China loves to keep the pot boiling with countries it perceives as a potential rival. That much ought to be clear from the way it has dealt with India in recent years. On the whole this can be said to be the tenor of the relationship since the PRC’s formation in 1949. The turbulence is a statement by Beijing that all is not well and India must not assume that it is.
The visa denial to Lt. General B. S. Jaswal, head of the Northern Command, is a sign that China can find an ever new theme to further complicate the already complex web of India-China differences where even the first knot is yet to be opened in three decades of talks. The game is being played at multiple levels with Jammu and Kashmir — deemed by China as an area of `international dispute’ in the manner of Arunachal — a relatively recent diplomatic gambit. It is a gambit that is not new, however, and was first introduced some years ago when the mutually planned visit to Ladakh by the PLA Commander of the Lanzhou Military Region that covers Xinjiang opposite J&K was cancelled at the last moment by China on the ground that Pakistan had protested claiming that the territory is disputed. It was followed soon after by visa denial to an official of the state on similar grounds. Thereafter the Chinese embassy invented the new method of giving stapled visas. Meanwhile, through the 1990s, the official weekly Beijing Review continued to show in its maps J&K as being outside India. Simultaneously, the PLA enhanced its road and rail building work in Pakistan-occupied Kashmir with little hint that China considered the area disputed and that such activities were grossly illegitimate given India’s legal sovereignty.
All this has been well known to the decision-makers in New Delhi. They played down the problems for the past decade in the expectation that deepening engagement would influence attitudes at the top level in China and thereby enable hardened positions to soften. This has unfortunately not happened. If the liberals in the political class believed that since trade ties have flourished and has touched $ 60 billion — with the bulk of it in Chinese exports – or that since its construction, power and telecom companies have had another $ 25-30 billion in business contracts, a modicum of moderation in Chinese posture on critical issues would follow, they would be hugely disappointed. There has been no moderation on the territorial and other differences that continue to dog the relationship. It is also a message for those in the political class handling international trade and environmental issues who believed that a basis has been found in `a united front’ that would bring gains in bilateral relations.

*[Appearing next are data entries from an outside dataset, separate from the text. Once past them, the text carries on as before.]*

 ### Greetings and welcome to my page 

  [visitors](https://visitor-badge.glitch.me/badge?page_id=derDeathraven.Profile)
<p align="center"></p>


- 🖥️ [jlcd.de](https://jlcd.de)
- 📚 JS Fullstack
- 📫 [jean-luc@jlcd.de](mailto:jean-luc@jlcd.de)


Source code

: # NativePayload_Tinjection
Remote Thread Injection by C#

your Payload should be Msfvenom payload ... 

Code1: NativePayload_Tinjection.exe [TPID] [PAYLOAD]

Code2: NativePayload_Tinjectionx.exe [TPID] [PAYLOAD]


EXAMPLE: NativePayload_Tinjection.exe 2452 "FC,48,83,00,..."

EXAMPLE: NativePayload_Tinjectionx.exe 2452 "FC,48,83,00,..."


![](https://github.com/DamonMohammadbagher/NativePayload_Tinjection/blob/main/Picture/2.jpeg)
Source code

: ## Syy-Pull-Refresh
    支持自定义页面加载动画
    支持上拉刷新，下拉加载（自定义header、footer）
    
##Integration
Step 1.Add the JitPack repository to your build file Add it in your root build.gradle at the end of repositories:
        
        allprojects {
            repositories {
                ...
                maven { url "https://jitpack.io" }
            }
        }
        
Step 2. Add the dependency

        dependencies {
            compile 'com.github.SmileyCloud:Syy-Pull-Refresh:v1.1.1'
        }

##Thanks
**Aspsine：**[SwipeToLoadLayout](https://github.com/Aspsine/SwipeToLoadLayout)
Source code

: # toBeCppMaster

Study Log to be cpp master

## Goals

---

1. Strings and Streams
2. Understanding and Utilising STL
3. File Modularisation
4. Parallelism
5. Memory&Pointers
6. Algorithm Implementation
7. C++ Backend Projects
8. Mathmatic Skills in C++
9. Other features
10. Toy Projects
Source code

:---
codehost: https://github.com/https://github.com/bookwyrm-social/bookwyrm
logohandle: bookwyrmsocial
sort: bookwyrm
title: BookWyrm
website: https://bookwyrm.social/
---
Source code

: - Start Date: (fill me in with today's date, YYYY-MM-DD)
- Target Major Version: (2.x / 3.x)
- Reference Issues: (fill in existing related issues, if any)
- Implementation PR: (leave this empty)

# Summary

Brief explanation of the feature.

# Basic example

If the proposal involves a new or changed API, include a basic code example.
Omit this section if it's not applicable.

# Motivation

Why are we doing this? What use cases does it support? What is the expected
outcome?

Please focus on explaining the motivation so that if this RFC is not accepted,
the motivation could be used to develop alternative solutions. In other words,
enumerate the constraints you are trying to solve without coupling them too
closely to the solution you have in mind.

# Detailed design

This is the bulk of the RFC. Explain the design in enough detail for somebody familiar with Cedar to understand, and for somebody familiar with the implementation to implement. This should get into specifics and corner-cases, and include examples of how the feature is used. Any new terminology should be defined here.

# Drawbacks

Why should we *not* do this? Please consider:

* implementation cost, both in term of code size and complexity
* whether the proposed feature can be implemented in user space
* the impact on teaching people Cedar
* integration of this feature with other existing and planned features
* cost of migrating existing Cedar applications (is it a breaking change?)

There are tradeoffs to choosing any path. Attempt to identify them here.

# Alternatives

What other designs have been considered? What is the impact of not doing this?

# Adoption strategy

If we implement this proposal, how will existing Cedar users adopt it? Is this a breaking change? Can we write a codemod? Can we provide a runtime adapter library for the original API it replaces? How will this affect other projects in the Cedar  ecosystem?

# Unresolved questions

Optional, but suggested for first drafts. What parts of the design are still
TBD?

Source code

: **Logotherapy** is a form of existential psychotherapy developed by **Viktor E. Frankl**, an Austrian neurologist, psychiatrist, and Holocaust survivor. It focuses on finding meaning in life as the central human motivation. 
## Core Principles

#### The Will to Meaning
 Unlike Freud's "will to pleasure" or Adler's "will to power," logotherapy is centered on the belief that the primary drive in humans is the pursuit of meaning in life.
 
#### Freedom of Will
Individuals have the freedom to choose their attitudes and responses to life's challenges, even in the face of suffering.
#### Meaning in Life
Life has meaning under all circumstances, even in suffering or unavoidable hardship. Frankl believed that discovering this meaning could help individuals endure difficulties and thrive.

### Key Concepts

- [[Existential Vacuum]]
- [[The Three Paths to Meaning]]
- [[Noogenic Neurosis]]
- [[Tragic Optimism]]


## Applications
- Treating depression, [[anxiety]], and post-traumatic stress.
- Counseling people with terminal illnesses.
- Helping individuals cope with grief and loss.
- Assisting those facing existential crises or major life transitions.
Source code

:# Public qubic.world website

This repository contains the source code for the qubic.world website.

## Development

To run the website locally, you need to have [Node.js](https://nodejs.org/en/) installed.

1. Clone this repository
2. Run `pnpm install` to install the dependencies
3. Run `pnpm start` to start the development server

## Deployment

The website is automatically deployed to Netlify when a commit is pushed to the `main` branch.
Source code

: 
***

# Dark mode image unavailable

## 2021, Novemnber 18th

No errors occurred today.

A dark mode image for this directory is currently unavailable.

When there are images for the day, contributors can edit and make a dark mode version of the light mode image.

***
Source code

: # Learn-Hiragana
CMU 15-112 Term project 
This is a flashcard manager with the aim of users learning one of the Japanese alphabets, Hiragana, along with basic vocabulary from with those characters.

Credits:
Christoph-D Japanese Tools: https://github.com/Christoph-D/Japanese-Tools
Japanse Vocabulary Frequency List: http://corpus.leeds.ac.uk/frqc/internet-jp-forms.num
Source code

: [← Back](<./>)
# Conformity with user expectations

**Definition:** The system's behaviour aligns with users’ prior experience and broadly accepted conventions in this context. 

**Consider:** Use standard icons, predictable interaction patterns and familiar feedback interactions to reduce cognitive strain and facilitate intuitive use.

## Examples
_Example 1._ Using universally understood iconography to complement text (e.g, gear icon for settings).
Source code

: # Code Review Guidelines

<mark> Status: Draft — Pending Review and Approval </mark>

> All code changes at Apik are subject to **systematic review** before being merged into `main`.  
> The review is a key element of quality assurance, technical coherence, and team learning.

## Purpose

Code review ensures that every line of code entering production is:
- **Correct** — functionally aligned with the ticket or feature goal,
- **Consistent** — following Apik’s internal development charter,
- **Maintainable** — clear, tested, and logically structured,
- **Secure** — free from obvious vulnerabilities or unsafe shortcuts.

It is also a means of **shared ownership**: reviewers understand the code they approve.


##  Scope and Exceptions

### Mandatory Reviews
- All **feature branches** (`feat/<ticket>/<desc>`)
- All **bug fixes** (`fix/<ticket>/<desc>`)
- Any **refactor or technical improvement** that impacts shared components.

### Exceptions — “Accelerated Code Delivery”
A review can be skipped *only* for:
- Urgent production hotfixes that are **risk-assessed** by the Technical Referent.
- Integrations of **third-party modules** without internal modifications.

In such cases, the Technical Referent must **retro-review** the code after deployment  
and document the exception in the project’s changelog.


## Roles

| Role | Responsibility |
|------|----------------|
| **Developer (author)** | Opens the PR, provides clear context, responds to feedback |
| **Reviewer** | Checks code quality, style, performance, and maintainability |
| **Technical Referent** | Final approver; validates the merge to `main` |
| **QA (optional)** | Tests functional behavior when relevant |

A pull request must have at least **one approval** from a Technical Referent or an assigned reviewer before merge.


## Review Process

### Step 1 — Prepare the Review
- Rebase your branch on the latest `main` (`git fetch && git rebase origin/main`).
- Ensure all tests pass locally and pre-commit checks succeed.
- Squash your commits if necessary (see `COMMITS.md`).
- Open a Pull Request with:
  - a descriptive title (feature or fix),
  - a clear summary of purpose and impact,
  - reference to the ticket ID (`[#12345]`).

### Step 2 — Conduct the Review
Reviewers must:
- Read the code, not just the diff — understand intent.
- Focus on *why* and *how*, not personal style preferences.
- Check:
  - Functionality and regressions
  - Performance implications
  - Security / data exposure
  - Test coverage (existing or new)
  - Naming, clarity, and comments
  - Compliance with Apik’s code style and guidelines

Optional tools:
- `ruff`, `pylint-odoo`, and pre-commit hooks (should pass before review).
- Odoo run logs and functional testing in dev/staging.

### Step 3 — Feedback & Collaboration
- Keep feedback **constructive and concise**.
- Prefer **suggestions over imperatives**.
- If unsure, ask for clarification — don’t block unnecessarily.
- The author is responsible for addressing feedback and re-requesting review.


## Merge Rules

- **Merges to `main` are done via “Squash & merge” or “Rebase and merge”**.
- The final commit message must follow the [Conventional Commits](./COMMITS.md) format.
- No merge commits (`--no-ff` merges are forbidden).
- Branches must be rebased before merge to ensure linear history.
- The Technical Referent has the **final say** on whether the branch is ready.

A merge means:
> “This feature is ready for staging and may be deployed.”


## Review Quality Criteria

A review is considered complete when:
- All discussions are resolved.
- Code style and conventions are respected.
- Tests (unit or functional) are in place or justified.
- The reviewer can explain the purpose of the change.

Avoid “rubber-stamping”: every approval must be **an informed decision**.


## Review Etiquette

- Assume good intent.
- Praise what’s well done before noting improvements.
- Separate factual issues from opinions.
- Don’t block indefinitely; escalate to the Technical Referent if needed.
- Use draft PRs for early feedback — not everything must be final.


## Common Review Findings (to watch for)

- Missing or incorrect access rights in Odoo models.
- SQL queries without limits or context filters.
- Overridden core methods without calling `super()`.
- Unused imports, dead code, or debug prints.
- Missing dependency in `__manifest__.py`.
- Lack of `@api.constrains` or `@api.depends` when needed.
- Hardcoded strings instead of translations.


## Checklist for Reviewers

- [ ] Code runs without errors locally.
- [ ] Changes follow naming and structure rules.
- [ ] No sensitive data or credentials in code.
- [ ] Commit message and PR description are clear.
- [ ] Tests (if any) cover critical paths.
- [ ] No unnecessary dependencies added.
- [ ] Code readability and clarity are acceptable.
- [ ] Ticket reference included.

China has a long list of demands. It wants Arunachal to be handed over — at least Tawang and a few more areas; it wants the Dalai Lama to be sent back to Beijing where his struggle for the rights of the Tibetan people and Tibetan autonomy will be silenced; it wants to retain most of what it has forcibly occupied in Ladakh extending well beyond even its official claim line of 1956; it wants Nepal’s neutrality; it wants India not to have close ties with the United States; it wants to further open India’s market for its companies; and so on and so forth. It is unhappy that India is not doing enough. It thus keeps the pressure on. It opposes India’s entry into the Security Council as a permanent member, opposes World Bank and IMF project loans for development programmes in Arunachal and may soon do the same with J&K, it wants India out of the East Asia regional process, it dismisses India’s legal sovereignty in PoK, it steadily builds military pressure points in Tibet, and sustains strategic pressures through its alliance with Pakistan. This is hard-nosed realpolitik. It is also similarly engaged with Japan in the Pacific and the Southeast Asian states in the South China Sea.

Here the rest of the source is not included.